メインの敵情視察はヴァティカルロールのゲーム時代スペックを考えれば、俺に負けるとは考えにくいので、そこまで気負わなくても大丈夫だと思われる。
俺が思うヴァティカルロールのスペックが予想の範疇なら、俺は殆ど何もしなくても勝てる。彼女の攻撃で0以上のダメージを与える技すら少ないのに『不死の鼓動』でHP自動回復の特性でガンガン回復するのだ。ゲーム知識をベースに考えれば負けはないと断言できるほどの差がある。
ついでの方は、ゲーム時代との差異を確認するためだ。ゲームが現実化した今では違う成長をしているキャラやボタンタップで発動していたスキルでは考えられないようなスキルの使い方があったりするのだ。
成長については俺を、発動方法については来紅を例にすれば分かりやすい。
俺の成長とは、異常なレベルアップ、敵キャラである綺堂 薊では入手不可能な『固有スキル』の入手、さらに人間から吸血鬼にまでなった。

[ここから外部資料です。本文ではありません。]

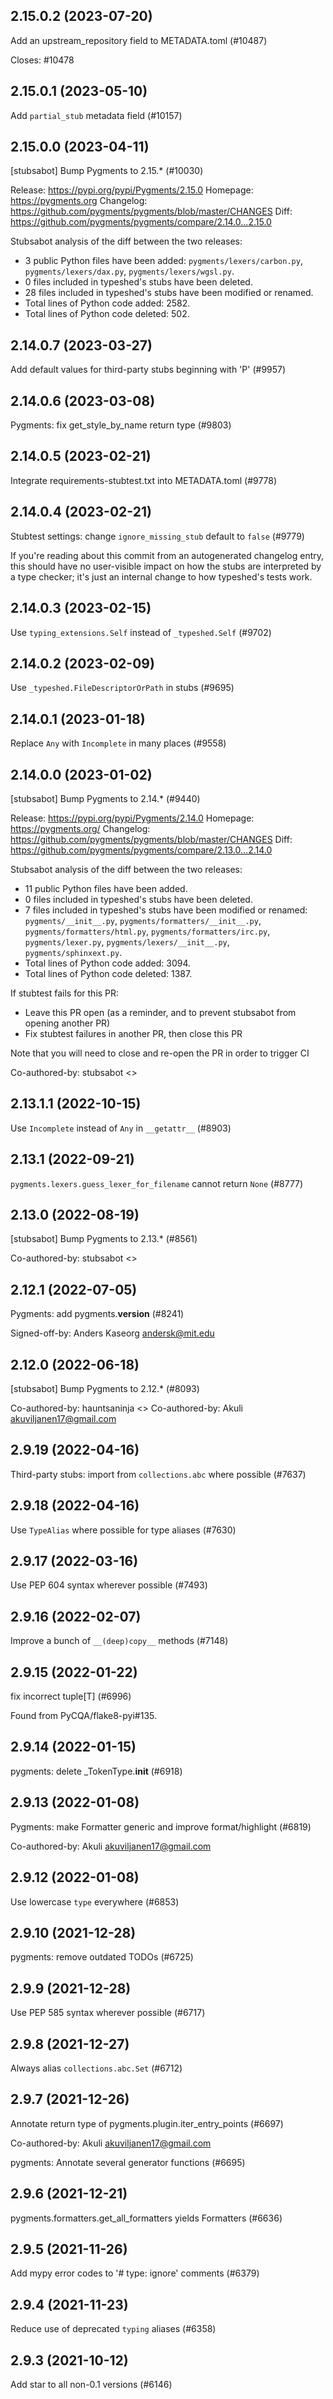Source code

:## 2.15.0.2 (2023-07-20)

Add an upstream_repository field to METADATA.toml (#10487)

Closes: #10478

## 2.15.0.1 (2023-05-10)

Add `partial_stub` metadata field (#10157)

## 2.15.0.0 (2023-04-11)

[stubsabot] Bump Pygments to 2.15.* (#10030)

Release: https://pypi.org/pypi/Pygments/2.15.0
Homepage: https://pygments.org
Changelog: https://github.com/pygments/pygments/blob/master/CHANGES
Diff: https://github.com/pygments/pygments/compare/2.14.0...2.15.0

Stubsabot analysis of the diff between the two releases:
 - 3 public Python files have been added: `pygments/lexers/carbon.py`, `pygments/lexers/dax.py`, `pygments/lexers/wgsl.py`.
 - 0 files included in typeshed's stubs have been deleted.
 - 28 files included in typeshed's stubs have been modified or renamed.
 - Total lines of Python code added: 2582.
 - Total lines of Python code deleted: 502.

## 2.14.0.7 (2023-03-27)

Add default values for third-party stubs beginning with 'P' (#9957)

## 2.14.0.6 (2023-03-08)

Pygments: fix get_style_by_name return type (#9803)

## 2.14.0.5 (2023-02-21)

Integrate requirements-stubtest.txt into METADATA.toml (#9778)

## 2.14.0.4 (2023-02-21)

Stubtest settings: change `ignore_missing_stub` default to `false` (#9779)

If you're reading about this commit from an autogenerated changelog entry, this should have no user-visible impact on how the stubs are interpreted by a type checker; it's just an internal change to how typeshed's tests work.

## 2.14.0.3 (2023-02-15)

Use `typing_extensions.Self` instead of `_typeshed.Self` (#9702)

## 2.14.0.2 (2023-02-09)

Use `_typeshed.FileDescriptorOrPath` in stubs (#9695)

## 2.14.0.1 (2023-01-18)

Replace `Any` with `Incomplete` in many places (#9558)

## 2.14.0.0 (2023-01-02)

[stubsabot] Bump Pygments to 2.14.* (#9440)

Release: https://pypi.org/pypi/Pygments/2.14.0
Homepage: https://pygments.org/
Changelog: https://github.com/pygments/pygments/blob/master/CHANGES
Diff: https://github.com/pygments/pygments/compare/2.13.0...2.14.0

Stubsabot analysis of the diff between the two releases:
 - 11 public Python files have been added.
 - 0 files included in typeshed's stubs have been deleted.
 - 7 files included in typeshed's stubs have been modified or renamed: `pygments/__init__.py`, `pygments/formatters/__init__.py`, `pygments/formatters/html.py`, `pygments/formatters/irc.py`, `pygments/lexer.py`, `pygments/lexers/__init__.py`, `pygments/sphinxext.py`.
 - Total lines of Python code added: 3094.
 - Total lines of Python code deleted: 1387.

If stubtest fails for this PR:
- Leave this PR open (as a reminder, and to prevent stubsabot from opening another PR)
- Fix stubtest failures in another PR, then close this PR

Note that you will need to close and re-open the PR in order to trigger CI

Co-authored-by: stubsabot <>

## 2.13.1.1 (2022-10-15)

Use `Incomplete` instead of `Any` in `__getattr__` (#8903)

## 2.13.1 (2022-09-21)

`pygments.lexers.guess_lexer_for_filename` cannot return `None` (#8777)

## 2.13.0 (2022-08-19)

[stubsabot] Bump Pygments to 2.13.* (#8561)

Co-authored-by: stubsabot <>

## 2.12.1 (2022-07-05)

Pygments: add pygments.__version__ (#8241)

Signed-off-by: Anders Kaseorg <andersk@mit.edu>

## 2.12.0 (2022-06-18)

[stubsabot] Bump Pygments to 2.12.* (#8093)

Co-authored-by: hauntsaninja <>
Co-authored-by: Akuli <akuviljanen17@gmail.com>

## 2.9.19 (2022-04-16)

Third-party stubs: import from `collections.abc` where possible (#7637)

## 2.9.18 (2022-04-16)

Use `TypeAlias` where possible for type aliases (#7630)

## 2.9.17 (2022-03-16)

Use PEP 604 syntax wherever possible (#7493)

## 2.9.16 (2022-02-07)

Improve a bunch of `__(deep)copy__` methods (#7148)

## 2.9.15 (2022-01-22)

fix incorrect tuple[T] (#6996)

Found from PyCQA/flake8-pyi#135.

## 2.9.14 (2022-01-15)

pygments: delete _TokenType.__init__ (#6918)

## 2.9.13 (2022-01-08)

Pygments: make Formatter generic and improve format/highlight (#6819)

Co-authored-by: Akuli <akuviljanen17@gmail.com>

## 2.9.12 (2022-01-08)

Use lowercase `type` everywhere (#6853)

## 2.9.10 (2021-12-28)

pygments: remove outdated TODOs (#6725)

## 2.9.9 (2021-12-28)

Use PEP 585 syntax wherever possible (#6717)

## 2.9.8 (2021-12-27)

Always alias `collections.abc.Set` (#6712)

## 2.9.7 (2021-12-26)

Annotate return type of pygments.plugin.iter_entry_points (#6697)

Co-authored-by: Akuli <akuviljanen17@gmail.com>

pygments: Annotate several generator functions (#6695)

## 2.9.6 (2021-12-21)

pygments.formatters.get_all_formatters yields Formatters (#6636)

## 2.9.5 (2021-11-26)

Add mypy error codes to '# type: ignore' comments (#6379)

## 2.9.4 (2021-11-23)

Reduce use of deprecated `typing` aliases (#6358)

## 2.9.3 (2021-10-12)

Add star to all non-0.1 versions (#6146)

来紅の発動方法については、固有スキル『泡姫の献身』がそうだろう。ゲーム時代は自傷ダメージがある単体回復技だったのに対し、彼女の血肉を食べた質と量で効果が変化するのだから。
ヴァティカルロールが持つ固有スキルも名前だけなら応用が利きそうなモノだったので要注意だ。彼女の設定集を忘れたのが悔やまれる。後で頑張って思い出したい。
「ねえ、どうして貴女が薊くんの隣にいるの? そこも私の場所なんだけど」
この一戦はストーリー的に異端である転生者が介入してない、謂わば自然な状態のキャラクター同士の戦闘、そういう意味でも見逃せなかった。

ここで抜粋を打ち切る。